Hallowell discovered nothing about Norman, not enough about his personal
appearance to have recognized him in the street far enough away from the
laboratory to dissociate the two ideas. Human beings--except his
daughter--did not interest Hallowell; and his feeling for her was
somewhat in the nature of an abstraction. Norman, on the other hand, was
intensely interested in human beings; indeed, he was interested in
little else. He was always thrusting through surfaces, probing into
minds and souls. He sought thoroughly to understand the living machines
he used in furthering his ambitions and desires. So it was not long
before he learned much about old Newton Hallowell--and began to admire
him--and with a man of Norman's temperament to admire is to like.
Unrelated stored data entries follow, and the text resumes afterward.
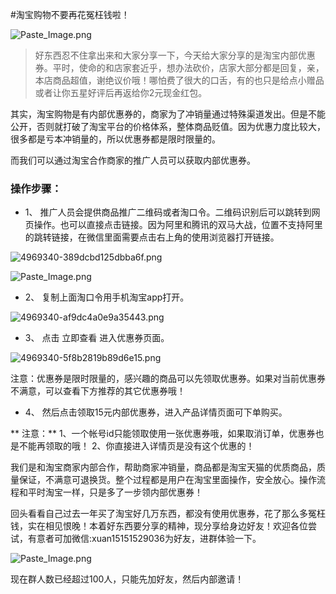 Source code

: #淘宝购物不要再花冤枉钱啦！

![Paste_Image.png](http://upload-images.jianshu.io/upload_images/4969340-f6361e55f17c8e1a.png?imageMogr2/auto-orient/strip%7CimageView2/2/w/1240)

>好东西忍不住拿出来和大家分享一下，今天给大家分享的是淘宝内部优惠券。平时，使命的和店家套近乎，想办法砍价，店家大部分都是回复，亲，本店商品超值，谢绝议价哦！哪怕费了很大的口舌，有的也只是给点小赠品或者让你五星好评后再返给你2元现金红包。

其实，淘宝购物是有内部优惠券的，商家为了冲销量通过特殊渠道发出。但是不能公开，否则就打破了淘宝平台的价格体系，整体商品贬值。因为优惠力度比较大，很多都是亏本冲销量的，所以优惠券都是限时限量的。

而我们可以通过淘宝合作商家的推广人员可以获取内部优惠券。

### 操作步骤：
* 1、 推广人员会提供商品推广二维码或者淘口令。二维码识别后可以跳转到网页操作。也可以直接点击链接。因为阿里和腾讯的双马大战，位置不支持阿里的跳转链接，在微信里面需要点击右上角的使用浏览器打开链接。

![4969340-389dcbd125dbba6f.png](http://upload-images.jianshu.io/upload_images/4969340-01b2267c37505ac6.png?imageMogr2/auto-orient/strip%7CimageView2/2/w/1240)

![Paste_Image.png](http://upload-images.jianshu.io/upload_images/4969340-7599f449d6c4fdf4.png?imageMogr2/auto-orient/strip%7CimageView2/2/w/1240)

* 2、 复制上面淘口令用手机淘宝app打开。

![4969340-af9dc4a0e9a35443.png](http://upload-images.jianshu.io/upload_images/4969340-722f1b109720e0f4.png?imageMogr2/auto-orient/strip%7CimageView2/2/w/1240)

* 3、 点击 立即查看 进入优惠券页面。

![4969340-5f8b2819b89d6e15.png](http://upload-images.jianshu.io/upload_images/4969340-2ba95f3ac811d831.png?imageMogr2/auto-orient/strip%7CimageView2/2/w/1240)

注意：优惠券是限时限量的，感兴趣的商品可以先领取优惠券。如果对当前优惠券不满意，可以查看下方推荐的其它优惠券哦！
* 4、 然后点击领取15元内部优惠券，进入产品详情页面可下单购买。

** 注意：**
1、一个帐号id只能领取使用一张优惠券哦，如果取消订单，优惠券也是不能再领取的哦！
2、你直接进入详情页是没有这个优惠的！

我们是和淘宝商家内部合作，帮助商家冲销量，商品都是淘宝天猫的优质商品，质量保证，不满意可退换货。整个过程都是用户在淘宝里面操作，安全放心。操作流程和平时淘宝一样，只是多了一步领内部优惠券！

回头看看自己过去一年买了淘宝好几万东西，都没有使用优惠券，花了那么多冤枉钱，实在相见恨晚！本着好东西要分享的精神，现分享给身边好友！欢迎各位尝试，有意者可加微信:xuan15151529036为好友，进群体验一下。

![Paste_Image.png](http://upload-images.jianshu.io/upload_images/4969340-49a1ce37cd913946.png?imageMogr2/auto-orient/strip%7CimageView2/2/w/1240)

现在群人数已经超过100人，只能先加好友，然后内部邀请！
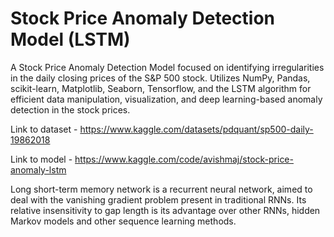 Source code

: # Stock Price Anomaly Detection Model (LSTM)
A Stock Price Anomaly Detection Model focused on identifying irregularities in the daily closing prices of the S&amp;P 500 stock. Utilizes NumPy, Pandas, scikit-learn, Matplotlib, Seaborn, Tensorflow, and the LSTM algorithm for efficient data manipulation, visualization, and deep learning-based anomaly detection in the stock prices.

Link to dataset - https://www.kaggle.com/datasets/pdquant/sp500-daily-19862018

Link to model - https://www.kaggle.com/code/avishmaj/stock-price-anomaly-lstm

Long short-term memory network is a recurrent neural network, aimed to deal with the vanishing gradient problem present in traditional RNNs. Its relative insensitivity to gap length is its advantage over other RNNs, hidden Markov models and other sequence learning methods.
He had assumed at the outset that the scientist was more or less the
crank. He had not talked with him many times before he discovered that,
far from being in any respect a crank, he was a most able and
well-balanced mentality--a genius. The day came when, Dorothy not having
returned from a shopping tour, he lingered in the laboratory talking
with the father, or, rather, listening while the man of great ideas
unfolded to him conceptions of the world that set his imagination to
soaring.

Most of us see but dimly beyond the ends of our noses, and visualize
what lies within our range of sight most imperfectly. We know little
about ourselves, less about others. We fancy that the world and the
human race always have been about as they now are, and always will be.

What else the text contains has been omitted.